(Bloomberg) -- Poland left its key interest rate at a record-low as its lack of urgency to raise borrowing costs becomes less out of step with global central banks.
While Polish inflation rebounded more than forecast last month and the zloty depreciates, the Monetary Policy Council kept its benchmark at 1.5 percent on Wednesday, as predicted by all 28 economists surveyed by Bloomberg. Maintaining the rate differential with major economies won’t be a challenge any time soon for Governor Adam Glapinski as he looks to extend Poland’s longest-ever policy pause at least through next year.
Already facing little domestic pressure to pull off the country’s first rate hike since 2012, the National Bank of Poland faces an easier path now that policy makers from Japan to Sweden are choosing to stick with easy monetary policy. In the neighboring euro area, the main destination for Poland’s exports, the European Central Bank last month avoided any discussion of its next steps toward ending bond buying amid signs that the bloc’s economic growth is faltering.

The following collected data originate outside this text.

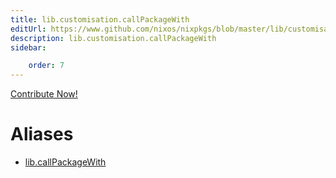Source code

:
 ```yaml
---
title: lib.customisation.callPackageWith
editUrl: https://www.github.com/nixos/nixpkgs/blob/master/lib/customisation.nix#L125C21
description: lib.customisation.callPackageWith
sidebar:

    order: 7
---
```


<a href="https://www.github.com/nixos/nixpkgs/blob/master/lib/customisation.nix#L125C21">Contribute Now!</a>


# Aliases

- [lib.callPackageWith](reference/lib/lib-callPackageWith)


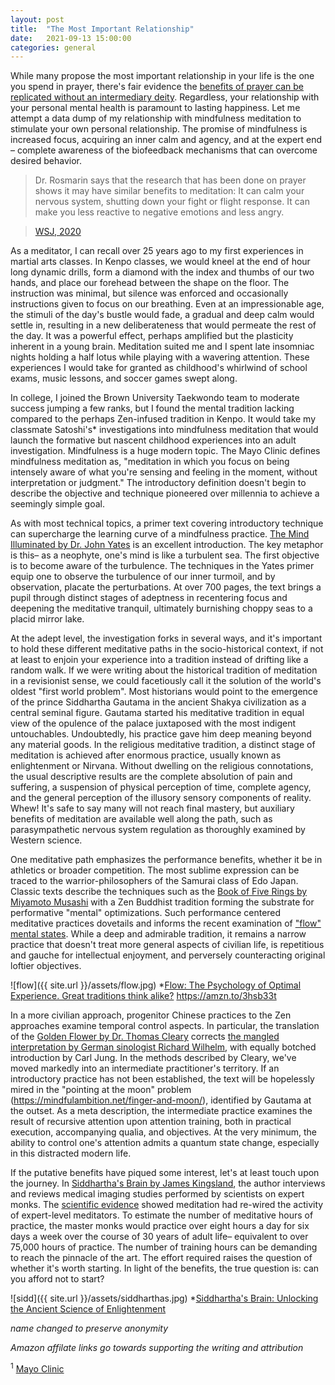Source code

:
 ```yaml
---
layout: post
title:  "The Most Important Relationship"
date:   2021-09-13 15:00:00
categories: general
---
```


While many propose the most important relationship in your life is the one you spend in prayer, there's fair evidence the [benefits of prayer can be replicated without an intermediary deity](https://www.wsj.com/articles/the-science-of-prayer-11589720400?st=jpvnk46kfxwby5a&reflink=desktopwebshare_permalink). Regardless, your relationship with your personal mental health is paramount to lasting happiness.  Let me attempt a data dump of my relationship with mindfulness meditation to stimulate your own personal relationship.  The promise of mindfulness is increased focus, acquiring an inner calm and agency, and at the expert end – complete awareness of the biofeedback mechanisms that can overcome desired behavior.

> Dr. Rosmarin says that the research that has been done on prayer shows it may have similar benefits to meditation: It can calm your nervous system, shutting down your fight or flight response. It can make you less reactive to negative emotions and less angry.

>    [WSJ, 2020](https://www.wsj.com/articles/the-science-of-prayer-11589720400?st=jpvnk46kfxwby5a&reflink=desktopwebshare_permalink)

As a meditator, I can recall over 25 years ago to my first experiences in martial arts classes. In Kenpo classes, we would kneel at the end of hour long dynamic drills, form a diamond with the index and thumbs of our two hands, and place our forehead between the shape on the floor.  The instruction was minimal, but silence was enforced and occasionally instructions given to focus on our breathing.  Even at an impressionable age, the stimuli of the day's bustle would fade, a gradual and deep calm would settle in, resulting in a new deliberateness that would permeate the rest of the day.  It was a powerful effect, perhaps amplified but the plasticity inherent in a young brain.  Meditation suited me and I spent late insomniac nights holding a half lotus while playing with a wavering attention.  These experiences I would take for granted as childhood's whirlwind of school exams, music lessons, and soccer games swept along.

In college, I joined the Brown University Taekwondo team to moderate success jumping a few ranks, but I found the mental tradition lacking compared to the perhaps Zen-infused tradition in Kenpo.  It would take my classmate Satoshi's* investigations into mindfulness meditation that would launch the  formative but nascent childhood experiences into an adult investigation.  Mindfulness is a huge modern topic.  The Mayo Clinic defines mindfulness meditation as, "meditation in which you focus on being intensely aware of what you're sensing and feeling in the moment, without interpretation or judgment."  The introductory definition doesn't begin to describe the objective and technique pioneered over millennia to achieve a seemingly simple goal.

As with most technical topics, a primer text covering introductory technique can supercharge the learning curve of a mindfulness practice.  [The Mind Illuminated by Dr. John Yates](https://amzn.to/3C4QIsV) is an excellent introduction.  The key metaphor is this– as a neophyte, one's mind is like a turbulent sea. The first objective is to become aware of the turbulence. The techniques in the Yates primer equip one to observe the turbulence of our inner turmoil, and by observation, placate the perturbations. At over 700 pages, the text brings a pupil through distinct stages of adeptness in recentering focus and deepening the meditative tranquil, ultimately burnishing choppy seas to a placid mirror lake.

At the adept level, the investigation forks in several ways, and it's important to hold these different meditative paths in the socio-historical context, if not at least to enjoin your experience into a tradition instead of drifting like a random walk.  If we were writing about the historical tradition of meditation in a revisionist sense, we could facetiously call it the solution of the world's oldest "first world problem".  Most historians would point to the emergence of the prince Siddhartha Gautama in the ancient Shakya civilization as a central seminal figure.  Gautama started his meditative tradition in equal view of the opulence of the palace juxtaposed with the most indigent untouchables.  Undoubtedly, his practice gave him deep meaning beyond any material goods.  In the religious meditative tradition, a distinct stage of meditation is achieved after enormous practice, usually known as enlightenment or Nirvana.  Without dwelling on the religious connotations, the usual descriptive results are the complete absolution of pain and suffering, a suspension of physical perception of time, complete agency, and the general perception of the illusory sensory components of reality. Whew! It's safe to say many will not reach final mastery, but auxiliary benefits of meditation are available well along the path, such as parasympathetic nervous system regulation as thoroughly examined by Western science.

One meditative path emphasizes the performance benefits, whether it be in athletics or broader competition. The most sublime expression can be traced to the warrior-philosophers of the Samurai class of Edo Japan. Classic texts describe the techniques such as the [Book of Five Rings by Miyamoto Musashi](https://amzn.to/3k1TlFU) with a Zen Buddhist tradition forming the substrate for performative "mental" optimizations.  Such performance centered meditative practices dovetails and informs the recent examination of ["flow" mental states](https://amzn.to/3hsb33t).  While a deep and admirable tradition, it remains a narrow practice that doesn't treat more general aspects of civilian life, is repetitious and gauche for intellectual enjoyment, and perversely counteracting original loftier objectives.

![flow]({{ site.url }}/assets/flow.jpg)
*[Flow: The Psychology of Optimal Experience.  Great traditions think alike?](https://amzn.to/3k1SULM)
https://amzn.to/3hsb33t

In a more civilian approach, progenitor Chinese practices to the Zen approaches examine temporal control aspects.  In particular, the translation of the [Golden Flower by Dr. Thomas Cleary](https://amzn.to/3EdhDos) corrects [the mangled interpretation by German sinologist Richard Wilhelm](https://amzn.to/3EdhqS0), with equally botched introduction by Carl Jung.  In the methods described by Cleary, we've moved markedly into an intermediate practitioner's territory.  If an introductory practice has not been established, the text will be hopelessly mired in the "pointing at the moon" problem (https://mindfulambition.net/finger-and-moon/), identified by Gautama at the outset.  As a meta description, the intermediate practice examines the result of recursive attention upon attention training, both in practical execution, accompanying qualia, and objectives.  At the very minimum, the ability to control one's attention admits a quantum state change, especially in this distracted modern life.

If the putative benefits have piqued some interest, let's at least touch upon the journey.  In [Siddhartha's Brain by James Kingsland](https://amzn.to/3k1SULM), the author interviews and reviews medical imaging studies performed by scientists on expert monks.  The [scientific evidence](https://www.wsj.com/articles/SB109959818932165108?st=uui0l4ch9ok5d4x&reflink=desktopwebshare_permalink) showed meditation had re-wired the activity of expert-level meditators.  To estimate the number of meditative hours of practice, the master monks would practice over eight hours a day for six days a week over the course of 30 years of adult life– equivalent to over 75,000 hours of practice.  The number of training hours can be demanding to reach the pinnacle of the art.  The effort required raises the question of whether it's worth starting.  In light of the benefits, the true question is: can you afford not to start?

![sidd]({{ site.url }}/assets/siddharthas.jpg)
*[Siddhartha's Brain: Unlocking the Ancient Science of Enlightenment](https://amzn.to/3k1SULM)

*name changed to preserve anonymity*

*Amazon affilate links go towards supporting the writing and attribution*

<sup>1</sup> [Mayo Clinic](https://www.mayoclinic.org/healthy-lifestyle/consumer-health/in-depth/mindfulness-exercises/art-20046356)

“As the Polish MPC strongly observes interest-rate parity, the recent slowing in economic expansion in the euro zone,” alongside a deceleration in price growth, “should both keep the ECB dovish and support the cautious MPC view on rates,” PKO Bank Polski SA economists led by Joanna Bachert said in a report.
Poland’s economy has for now been resilient to the slowdown elsewhere in Europe. Gross domestic product expanded faster than forecast last quarter, growing 5.1 percent from a year earlier. Meanwhile, inflation has remained in line with the central bank’s projection and is set to undershoot the 2.5 percent target this year and hover slightly above it in 2019. The annual consumer-price index rose to 1.6 percent in April.
The zloty is a concern, however, after a selloff in May put it on track for a fourth month of declines. In developing Europe this year, it’s the third-worst performer against the euro after Russia’s ruble and the Turkish lira.
The Polish currency snapped three days of losses on Wednesday, rebounding 0.2 percent to 4.2888 per euro as of 12:53 p.m. in Warsaw. Earlier this week, the zloty briefly breached 4.3 against the common currency for the first time since October.
Currency losses, in combination with a rally in oil, could spell trouble for eastern Europe’s biggest importer of energy, according to Pawel Radwanski, chief economist at Raiffeisen Polbank in Warsaw. Should fuel prices continue to rise at their current pace until the end of 2018 as the zloty retreats, inflation may approach 3 percent already at the start of next year, he said.
That would “certainly stimulate a discussion about the need to adjust monetary policy,” Radwanski said. “Some members of the committee may look with concern at the recent increase in oil prices in parallel to the zloty’s weakening.”